3 poemas sobre escrita
Por Giana Guterres
escrever com os dedos
na janela molhada da chuva
até que o sol volte a brilhar e faça um arco-íris
escrever no único poste que ilumina a praça
correr sem deixar vestígios
ato escrita corpo
escrever no teto do elevador
enquanto o pé oscurece a câmera dita de segurança
escrever em folhas de papel
o ato da escrita é como um sopro
deixar que o vento as carregue sabe-se lá para onde
- escrever como tentativa de alcançar palavras desconhecidas
***
pensar em apenas uma poesia preferida é coisa de quem não tem mais o quê fazer. eu sou libriana perdoa a indecisão perdoa a desculpa para não escolher um poema preferido encher a poesia de perdão essa palavra tão santa pode me tornar iconoclasta tem gente por aí que pensa que a poesia é cheia de tantas castas
apagar tudo que escrevi até aqui reescrever e eis que apresento uma poesia palimpsesta remover toda casca até que fique só poesia pó esfarelado de letras desmanteladas
é coisa de memória. é coisa de quem tem muita coisa pra viver. não me contento em olhar pra fora só da janela. eu preciso colocar os pés na terra eu preciso sentir o vento batendo na pele eu preciso respirar até sentir que no meu pulmão cabe todo o ar que eu vejo eu preciso tocar na pele da poesia afagar afogamento poético
daqui onde estou avisto a grama, o céu e um prédio ao fim do horizonte. daqui onde estou, um pouco acima o nível da rua, tudo que enxergo é poesia. poesia preferida é onde meus pés podem pisar até sentir a terra a pedra o asfalto a calçada poesia é como atravessar a rua sem olhar para os lados
- a poesia
***
ao poema não interessa
teu extrato bancário
aquele objeto escondido no fundo da gaveta
nem a roupa molhada depois da chuva
ao poema não faz sentido
aquele congestionamento que te fez chegar atrasado
aquela mania que também era mania de um antepassado
nem a forma como você caminha
muito menos a tua mudança de humor
escreve o poema
lê o poema
como a flor que fura o asfalto
como a pedra que ora chutas no meio do caminho.

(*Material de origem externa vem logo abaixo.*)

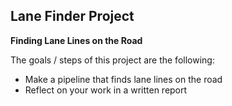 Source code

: ## Lane Finder Project

**Finding Lane Lines on the Road**

The goals / steps of this project are the following:
* Make a pipeline that finds lane lines on the road
* Reflect on your work in a written report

Giana é escritora e produtora cultural, mestre em Comunicação pela UFPR. É autora de Eu, Passarinho, Como eu sobrevivi quando você trouxe o inverno para dentro de mim e editora da Revista Marcela. Também é idealizadora da Ocupação Literária, mediadora do Clube de Leitura Leia Mulheres e professora de escrita, criação cênica e produção cultural no Piano Studio Cheisa Goulart.